Across all the lines of the following material, count those that include the word "基本功能包括注册" and give only the result.

□ □ □ □ □

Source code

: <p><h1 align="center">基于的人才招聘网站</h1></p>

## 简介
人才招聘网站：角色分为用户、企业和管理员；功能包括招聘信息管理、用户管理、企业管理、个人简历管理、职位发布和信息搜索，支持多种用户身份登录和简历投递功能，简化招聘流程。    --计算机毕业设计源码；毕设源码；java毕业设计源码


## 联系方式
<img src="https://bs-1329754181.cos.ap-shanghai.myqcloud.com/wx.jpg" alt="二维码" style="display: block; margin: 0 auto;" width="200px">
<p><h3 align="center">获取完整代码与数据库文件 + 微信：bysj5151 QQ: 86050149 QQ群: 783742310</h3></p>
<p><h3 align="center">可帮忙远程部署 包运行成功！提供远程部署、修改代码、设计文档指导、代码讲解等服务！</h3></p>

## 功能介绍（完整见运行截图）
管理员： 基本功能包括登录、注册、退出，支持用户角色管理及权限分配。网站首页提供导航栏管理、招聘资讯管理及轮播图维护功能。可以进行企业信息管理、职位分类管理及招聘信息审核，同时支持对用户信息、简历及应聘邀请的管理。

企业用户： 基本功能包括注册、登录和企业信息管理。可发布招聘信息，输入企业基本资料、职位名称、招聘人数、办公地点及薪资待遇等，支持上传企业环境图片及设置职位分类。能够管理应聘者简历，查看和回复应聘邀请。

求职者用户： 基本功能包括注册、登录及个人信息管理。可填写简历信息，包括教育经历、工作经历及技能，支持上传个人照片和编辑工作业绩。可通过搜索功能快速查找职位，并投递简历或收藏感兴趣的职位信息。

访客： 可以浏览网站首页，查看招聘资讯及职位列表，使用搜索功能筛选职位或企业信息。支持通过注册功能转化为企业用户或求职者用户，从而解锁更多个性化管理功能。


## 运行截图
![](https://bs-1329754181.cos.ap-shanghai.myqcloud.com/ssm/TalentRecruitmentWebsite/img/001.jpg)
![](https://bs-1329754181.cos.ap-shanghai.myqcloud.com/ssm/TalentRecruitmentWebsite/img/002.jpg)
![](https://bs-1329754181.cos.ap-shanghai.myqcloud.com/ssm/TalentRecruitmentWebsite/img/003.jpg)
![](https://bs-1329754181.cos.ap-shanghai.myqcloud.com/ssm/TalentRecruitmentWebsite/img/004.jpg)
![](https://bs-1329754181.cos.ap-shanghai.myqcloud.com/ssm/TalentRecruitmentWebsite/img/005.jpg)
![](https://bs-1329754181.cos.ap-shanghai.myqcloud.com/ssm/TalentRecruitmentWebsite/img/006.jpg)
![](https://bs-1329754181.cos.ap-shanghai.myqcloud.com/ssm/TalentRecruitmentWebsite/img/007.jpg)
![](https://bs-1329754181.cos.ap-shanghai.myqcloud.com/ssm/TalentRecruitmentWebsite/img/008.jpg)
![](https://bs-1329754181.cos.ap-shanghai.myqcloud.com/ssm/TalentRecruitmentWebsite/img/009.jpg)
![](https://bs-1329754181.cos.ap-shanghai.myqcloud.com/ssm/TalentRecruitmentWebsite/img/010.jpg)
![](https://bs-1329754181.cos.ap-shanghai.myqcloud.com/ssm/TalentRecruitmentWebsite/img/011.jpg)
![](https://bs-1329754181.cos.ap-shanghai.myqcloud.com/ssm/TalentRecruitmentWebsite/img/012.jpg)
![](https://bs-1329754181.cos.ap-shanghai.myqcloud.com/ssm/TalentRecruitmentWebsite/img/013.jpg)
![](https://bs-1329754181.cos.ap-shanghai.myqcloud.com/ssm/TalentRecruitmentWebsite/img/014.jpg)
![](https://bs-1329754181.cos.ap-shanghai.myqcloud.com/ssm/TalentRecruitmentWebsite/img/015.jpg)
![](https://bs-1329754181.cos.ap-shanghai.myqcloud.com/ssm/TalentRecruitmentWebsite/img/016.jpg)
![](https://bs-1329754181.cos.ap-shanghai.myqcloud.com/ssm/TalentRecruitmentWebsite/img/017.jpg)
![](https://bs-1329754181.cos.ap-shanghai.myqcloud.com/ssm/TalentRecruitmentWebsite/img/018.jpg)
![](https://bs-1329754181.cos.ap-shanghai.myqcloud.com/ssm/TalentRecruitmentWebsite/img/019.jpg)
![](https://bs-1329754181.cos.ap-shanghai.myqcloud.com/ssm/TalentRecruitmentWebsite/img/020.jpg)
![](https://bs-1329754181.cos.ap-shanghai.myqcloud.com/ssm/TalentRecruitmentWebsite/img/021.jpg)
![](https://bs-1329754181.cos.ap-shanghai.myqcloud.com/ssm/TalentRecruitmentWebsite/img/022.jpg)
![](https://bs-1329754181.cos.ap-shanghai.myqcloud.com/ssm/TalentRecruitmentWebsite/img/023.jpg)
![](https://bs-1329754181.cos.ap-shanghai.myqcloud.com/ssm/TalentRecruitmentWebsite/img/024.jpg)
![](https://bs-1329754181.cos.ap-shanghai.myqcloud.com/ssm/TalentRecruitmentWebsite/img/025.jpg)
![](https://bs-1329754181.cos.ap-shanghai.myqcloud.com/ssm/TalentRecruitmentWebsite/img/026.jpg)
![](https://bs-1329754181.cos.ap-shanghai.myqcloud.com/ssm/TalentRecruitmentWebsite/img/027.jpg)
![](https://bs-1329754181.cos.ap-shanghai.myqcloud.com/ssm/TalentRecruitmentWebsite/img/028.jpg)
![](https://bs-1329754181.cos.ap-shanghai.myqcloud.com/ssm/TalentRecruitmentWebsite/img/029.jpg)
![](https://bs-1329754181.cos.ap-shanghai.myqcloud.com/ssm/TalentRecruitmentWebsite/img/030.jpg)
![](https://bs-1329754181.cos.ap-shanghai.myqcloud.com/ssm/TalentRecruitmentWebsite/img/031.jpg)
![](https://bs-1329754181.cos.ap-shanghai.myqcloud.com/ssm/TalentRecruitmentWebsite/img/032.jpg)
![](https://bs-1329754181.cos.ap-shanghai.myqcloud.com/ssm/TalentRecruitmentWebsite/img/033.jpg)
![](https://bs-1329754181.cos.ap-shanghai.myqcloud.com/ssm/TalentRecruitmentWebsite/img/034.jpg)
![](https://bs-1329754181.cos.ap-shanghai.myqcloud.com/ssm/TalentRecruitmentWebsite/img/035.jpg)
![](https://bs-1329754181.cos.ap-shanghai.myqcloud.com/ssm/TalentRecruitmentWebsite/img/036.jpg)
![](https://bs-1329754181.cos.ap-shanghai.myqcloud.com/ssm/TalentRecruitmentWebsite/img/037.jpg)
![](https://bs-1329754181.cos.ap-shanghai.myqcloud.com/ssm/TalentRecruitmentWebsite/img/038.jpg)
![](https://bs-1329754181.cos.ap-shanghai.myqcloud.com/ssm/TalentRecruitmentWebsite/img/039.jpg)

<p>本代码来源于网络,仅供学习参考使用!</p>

□ □ □ □ □

§ Task response
2